■ **The task**: Print each line exactly, beginning with the one where "<h5>setThumbnailUrl(ArrayList<String> imageUrlList, boolean" appears and ending at the last line below.

■ **Dataset items**:
◆ ◆ ◆
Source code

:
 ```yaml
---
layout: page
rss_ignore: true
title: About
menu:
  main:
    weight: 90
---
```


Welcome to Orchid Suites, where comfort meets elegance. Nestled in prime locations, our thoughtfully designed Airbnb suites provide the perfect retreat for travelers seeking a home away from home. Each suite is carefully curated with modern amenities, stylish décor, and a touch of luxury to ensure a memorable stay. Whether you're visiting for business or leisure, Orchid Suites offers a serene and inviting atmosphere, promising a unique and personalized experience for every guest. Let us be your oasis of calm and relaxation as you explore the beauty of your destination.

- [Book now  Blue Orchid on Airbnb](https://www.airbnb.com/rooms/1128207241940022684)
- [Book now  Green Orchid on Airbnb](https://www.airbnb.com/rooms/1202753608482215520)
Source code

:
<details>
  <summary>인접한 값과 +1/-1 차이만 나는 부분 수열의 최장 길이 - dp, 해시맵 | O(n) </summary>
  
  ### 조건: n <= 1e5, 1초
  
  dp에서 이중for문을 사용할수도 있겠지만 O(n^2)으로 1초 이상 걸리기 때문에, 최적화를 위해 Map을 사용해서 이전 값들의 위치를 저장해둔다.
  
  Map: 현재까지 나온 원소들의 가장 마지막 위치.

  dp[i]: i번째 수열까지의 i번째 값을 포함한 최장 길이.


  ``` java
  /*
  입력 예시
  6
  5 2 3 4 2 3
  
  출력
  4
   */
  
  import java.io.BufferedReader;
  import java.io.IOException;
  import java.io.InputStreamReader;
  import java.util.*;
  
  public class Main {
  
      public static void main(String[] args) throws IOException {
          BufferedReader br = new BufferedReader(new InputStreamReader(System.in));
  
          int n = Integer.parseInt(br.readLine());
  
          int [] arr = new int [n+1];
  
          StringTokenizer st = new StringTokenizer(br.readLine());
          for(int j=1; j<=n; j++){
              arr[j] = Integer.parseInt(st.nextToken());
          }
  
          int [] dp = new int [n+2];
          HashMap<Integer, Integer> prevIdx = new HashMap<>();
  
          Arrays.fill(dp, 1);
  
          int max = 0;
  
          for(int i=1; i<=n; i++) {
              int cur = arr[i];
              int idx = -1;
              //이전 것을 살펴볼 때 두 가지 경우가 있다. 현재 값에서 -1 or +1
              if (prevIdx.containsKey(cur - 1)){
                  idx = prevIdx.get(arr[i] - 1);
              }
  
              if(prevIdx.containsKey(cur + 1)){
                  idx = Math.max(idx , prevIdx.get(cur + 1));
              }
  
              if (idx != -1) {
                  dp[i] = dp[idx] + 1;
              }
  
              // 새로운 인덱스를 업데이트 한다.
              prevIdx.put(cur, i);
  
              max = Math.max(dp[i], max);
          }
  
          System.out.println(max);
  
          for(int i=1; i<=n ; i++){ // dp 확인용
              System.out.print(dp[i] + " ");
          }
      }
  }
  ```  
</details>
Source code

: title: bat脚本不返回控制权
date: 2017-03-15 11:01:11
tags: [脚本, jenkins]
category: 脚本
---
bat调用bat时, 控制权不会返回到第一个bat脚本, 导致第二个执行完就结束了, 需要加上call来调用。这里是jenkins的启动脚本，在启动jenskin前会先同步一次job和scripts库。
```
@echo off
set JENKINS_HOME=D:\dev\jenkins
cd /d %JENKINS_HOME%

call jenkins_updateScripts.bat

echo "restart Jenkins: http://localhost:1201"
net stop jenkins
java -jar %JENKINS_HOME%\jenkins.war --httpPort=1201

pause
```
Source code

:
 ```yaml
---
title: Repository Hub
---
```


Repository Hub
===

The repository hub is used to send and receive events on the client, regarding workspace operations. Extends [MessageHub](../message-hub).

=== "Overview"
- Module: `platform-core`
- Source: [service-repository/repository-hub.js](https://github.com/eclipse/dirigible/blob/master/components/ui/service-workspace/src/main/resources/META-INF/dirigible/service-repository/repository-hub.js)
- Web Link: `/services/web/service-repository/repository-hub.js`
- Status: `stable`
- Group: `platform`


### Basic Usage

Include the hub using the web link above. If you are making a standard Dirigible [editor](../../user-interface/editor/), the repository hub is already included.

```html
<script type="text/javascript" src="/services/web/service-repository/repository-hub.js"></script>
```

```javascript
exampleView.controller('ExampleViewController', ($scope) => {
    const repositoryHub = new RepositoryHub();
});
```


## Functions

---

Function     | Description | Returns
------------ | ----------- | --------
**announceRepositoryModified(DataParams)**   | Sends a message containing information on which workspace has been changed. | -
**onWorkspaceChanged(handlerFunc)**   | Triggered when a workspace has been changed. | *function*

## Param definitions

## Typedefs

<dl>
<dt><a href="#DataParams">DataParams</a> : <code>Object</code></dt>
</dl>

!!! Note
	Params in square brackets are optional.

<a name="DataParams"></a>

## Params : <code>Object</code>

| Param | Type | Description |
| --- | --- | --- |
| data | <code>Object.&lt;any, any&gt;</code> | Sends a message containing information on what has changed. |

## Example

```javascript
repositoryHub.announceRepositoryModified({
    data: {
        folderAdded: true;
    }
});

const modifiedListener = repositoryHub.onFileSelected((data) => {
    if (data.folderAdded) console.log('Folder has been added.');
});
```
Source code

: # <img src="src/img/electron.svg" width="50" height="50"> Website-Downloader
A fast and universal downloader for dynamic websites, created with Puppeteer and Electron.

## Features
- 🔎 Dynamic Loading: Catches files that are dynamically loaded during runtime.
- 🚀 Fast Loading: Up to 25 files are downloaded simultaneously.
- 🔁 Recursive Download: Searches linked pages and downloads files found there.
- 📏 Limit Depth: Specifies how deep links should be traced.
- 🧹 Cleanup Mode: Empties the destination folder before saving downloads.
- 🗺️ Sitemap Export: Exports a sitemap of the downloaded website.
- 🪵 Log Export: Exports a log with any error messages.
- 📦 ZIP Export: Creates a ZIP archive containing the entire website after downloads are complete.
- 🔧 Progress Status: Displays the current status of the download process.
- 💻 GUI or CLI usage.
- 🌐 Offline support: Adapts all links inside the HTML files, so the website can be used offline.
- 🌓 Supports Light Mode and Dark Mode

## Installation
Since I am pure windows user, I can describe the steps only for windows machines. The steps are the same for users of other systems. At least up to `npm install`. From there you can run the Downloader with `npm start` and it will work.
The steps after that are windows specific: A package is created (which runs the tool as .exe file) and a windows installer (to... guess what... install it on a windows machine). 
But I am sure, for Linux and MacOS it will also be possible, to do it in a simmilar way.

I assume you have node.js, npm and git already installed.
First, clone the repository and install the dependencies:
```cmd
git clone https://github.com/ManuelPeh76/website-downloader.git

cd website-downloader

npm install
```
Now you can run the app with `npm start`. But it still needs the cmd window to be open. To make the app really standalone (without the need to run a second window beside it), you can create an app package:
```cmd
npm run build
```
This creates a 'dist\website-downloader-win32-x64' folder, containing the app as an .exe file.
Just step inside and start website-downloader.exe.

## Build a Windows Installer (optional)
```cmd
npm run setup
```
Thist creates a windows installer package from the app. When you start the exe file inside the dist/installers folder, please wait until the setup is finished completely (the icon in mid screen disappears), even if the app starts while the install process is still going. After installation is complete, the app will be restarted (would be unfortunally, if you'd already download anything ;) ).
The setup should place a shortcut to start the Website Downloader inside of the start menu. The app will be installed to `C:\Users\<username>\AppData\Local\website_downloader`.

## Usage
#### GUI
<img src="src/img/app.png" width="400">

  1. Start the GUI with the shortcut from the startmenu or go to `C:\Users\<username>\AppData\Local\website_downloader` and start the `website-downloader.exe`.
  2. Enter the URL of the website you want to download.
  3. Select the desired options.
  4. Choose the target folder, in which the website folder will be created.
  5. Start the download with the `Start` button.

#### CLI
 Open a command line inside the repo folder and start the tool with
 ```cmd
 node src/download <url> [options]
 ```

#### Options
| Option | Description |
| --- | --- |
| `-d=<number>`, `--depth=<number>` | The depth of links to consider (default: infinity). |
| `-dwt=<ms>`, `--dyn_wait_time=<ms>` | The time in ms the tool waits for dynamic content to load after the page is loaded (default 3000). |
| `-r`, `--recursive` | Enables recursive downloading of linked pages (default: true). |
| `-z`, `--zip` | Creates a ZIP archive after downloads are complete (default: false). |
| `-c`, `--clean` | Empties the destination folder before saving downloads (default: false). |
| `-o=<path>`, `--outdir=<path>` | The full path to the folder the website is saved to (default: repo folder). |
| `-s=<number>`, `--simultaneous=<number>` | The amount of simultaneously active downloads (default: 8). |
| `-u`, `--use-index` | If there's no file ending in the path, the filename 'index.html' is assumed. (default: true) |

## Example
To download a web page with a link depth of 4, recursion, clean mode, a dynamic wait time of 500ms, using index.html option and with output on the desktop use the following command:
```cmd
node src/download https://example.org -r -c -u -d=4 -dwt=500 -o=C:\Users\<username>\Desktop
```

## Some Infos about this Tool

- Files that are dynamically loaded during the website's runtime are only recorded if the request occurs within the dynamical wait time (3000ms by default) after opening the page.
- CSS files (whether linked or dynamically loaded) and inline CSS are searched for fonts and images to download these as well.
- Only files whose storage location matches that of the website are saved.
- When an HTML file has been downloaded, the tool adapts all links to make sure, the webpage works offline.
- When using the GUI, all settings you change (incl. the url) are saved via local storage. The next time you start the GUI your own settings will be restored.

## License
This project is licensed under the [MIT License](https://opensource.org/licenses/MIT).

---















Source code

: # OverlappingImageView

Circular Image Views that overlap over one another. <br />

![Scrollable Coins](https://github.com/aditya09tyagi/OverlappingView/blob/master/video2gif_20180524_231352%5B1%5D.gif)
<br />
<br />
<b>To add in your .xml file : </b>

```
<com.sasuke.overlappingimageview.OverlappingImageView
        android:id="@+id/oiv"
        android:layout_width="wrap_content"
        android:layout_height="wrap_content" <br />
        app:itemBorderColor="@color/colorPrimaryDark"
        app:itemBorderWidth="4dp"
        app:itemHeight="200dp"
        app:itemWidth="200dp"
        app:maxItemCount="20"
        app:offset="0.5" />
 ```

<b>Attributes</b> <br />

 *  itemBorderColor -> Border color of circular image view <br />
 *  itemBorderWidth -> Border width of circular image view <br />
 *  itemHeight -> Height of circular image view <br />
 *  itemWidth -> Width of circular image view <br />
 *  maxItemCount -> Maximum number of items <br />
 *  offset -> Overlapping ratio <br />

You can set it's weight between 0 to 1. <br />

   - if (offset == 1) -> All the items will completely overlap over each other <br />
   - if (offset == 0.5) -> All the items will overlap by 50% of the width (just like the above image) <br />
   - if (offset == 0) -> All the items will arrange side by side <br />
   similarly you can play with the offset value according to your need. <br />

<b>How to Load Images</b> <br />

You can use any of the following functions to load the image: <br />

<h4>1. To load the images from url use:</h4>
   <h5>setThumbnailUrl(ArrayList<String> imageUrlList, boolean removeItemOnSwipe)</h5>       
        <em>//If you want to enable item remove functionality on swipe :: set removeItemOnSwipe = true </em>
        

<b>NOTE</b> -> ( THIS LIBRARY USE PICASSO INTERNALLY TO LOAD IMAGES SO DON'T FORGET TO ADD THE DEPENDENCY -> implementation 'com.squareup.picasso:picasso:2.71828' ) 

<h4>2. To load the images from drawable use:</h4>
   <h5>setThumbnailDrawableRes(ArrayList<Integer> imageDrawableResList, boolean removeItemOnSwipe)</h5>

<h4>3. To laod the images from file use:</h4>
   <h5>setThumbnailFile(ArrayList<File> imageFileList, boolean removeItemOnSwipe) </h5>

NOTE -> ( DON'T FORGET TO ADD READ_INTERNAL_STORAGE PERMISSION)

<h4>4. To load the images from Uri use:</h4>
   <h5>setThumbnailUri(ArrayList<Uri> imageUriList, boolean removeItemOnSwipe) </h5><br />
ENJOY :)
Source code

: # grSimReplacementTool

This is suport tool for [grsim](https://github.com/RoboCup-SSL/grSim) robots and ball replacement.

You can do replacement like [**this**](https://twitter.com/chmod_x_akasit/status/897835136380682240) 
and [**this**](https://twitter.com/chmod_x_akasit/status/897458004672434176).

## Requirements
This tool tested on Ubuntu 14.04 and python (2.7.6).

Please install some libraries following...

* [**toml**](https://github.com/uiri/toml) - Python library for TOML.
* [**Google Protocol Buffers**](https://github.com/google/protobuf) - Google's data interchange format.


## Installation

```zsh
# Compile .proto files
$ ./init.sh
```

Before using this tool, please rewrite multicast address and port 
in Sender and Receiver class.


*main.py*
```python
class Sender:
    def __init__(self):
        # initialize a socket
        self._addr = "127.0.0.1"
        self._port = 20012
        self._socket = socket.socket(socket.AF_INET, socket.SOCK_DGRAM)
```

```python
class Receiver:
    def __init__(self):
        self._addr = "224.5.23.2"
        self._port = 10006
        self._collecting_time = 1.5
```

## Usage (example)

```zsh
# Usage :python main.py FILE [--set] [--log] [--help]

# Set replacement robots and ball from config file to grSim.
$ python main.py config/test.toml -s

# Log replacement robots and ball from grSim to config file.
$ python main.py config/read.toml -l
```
◆ ◆ ◆
■ **Written solution**:
   <h5>setThumbnailUrl(ArrayList<String> imageUrlList, boolean removeItemOnSwipe)</h5>       
        <em>//If you want to enable item remove functionality on swipe :: set removeItemOnSwipe = true </em>
        

<b>NOTE</b> -> ( THIS LIBRARY USE PICASSO INTERNALLY TO LOAD IMAGES SO DON'T FORGET TO ADD THE DEPENDENCY -> implementation 'com.squareup.picasso:picasso:2.71828' ) 

<h4>2. To load the images from drawable use:</h4>
   <h5>setThumbnailDrawableRes(ArrayList<Integer> imageDrawableResList, boolean removeItemOnSwipe)</h5>

<h4>3. To laod the images from file use:</h4>
   <h5>setThumbnailFile(ArrayList<File> imageFileList, boolean removeItemOnSwipe) </h5>

NOTE -> ( DON'T FORGET TO ADD READ_INTERNAL_STORAGE PERMISSION)

<h4>4. To load the images from Uri use:</h4>
   <h5>setThumbnailUri(ArrayList<Uri> imageUriList, boolean removeItemOnSwipe) </h5><br />
ENJOY :)
Source code

: # grSimReplacementTool

This is suport tool for [grsim](https://github.com/RoboCup-SSL/grSim) robots and ball replacement.

You can do replacement like [**this**](https://twitter.com/chmod_x_akasit/status/897835136380682240) 
and [**this**](https://twitter.com/chmod_x_akasit/status/897458004672434176).

## Requirements
This tool tested on Ubuntu 14.04 and python (2.7.6).

Please install some libraries following...

* [**toml**](https://github.com/uiri/toml) - Python library for TOML.
* [**Google Protocol Buffers**](https://github.com/google/protobuf) - Google's data interchange format.


## Installation

```zsh
# Compile .proto files
$ ./init.sh
```

Before using this tool, please rewrite multicast address and port 
in Sender and Receiver class.


*main.py*
```python
class Sender:
    def __init__(self):
        # initialize a socket
        self._addr = "127.0.0.1"
        self._port = 20012
        self._socket = socket.socket(socket.AF_INET, socket.SOCK_DGRAM)
```

```python
class Receiver:
    def __init__(self):
        self._addr = "224.5.23.2"
        self._port = 10006
        self._collecting_time = 1.5
```

## Usage (example)

```zsh
# Usage :python main.py FILE [--set] [--log] [--help]

# Set replacement robots and ball from config file to grSim.
$ python main.py config/test.toml -s

# Log replacement robots and ball from grSim to config file.
$ python main.py config/read.toml -l
```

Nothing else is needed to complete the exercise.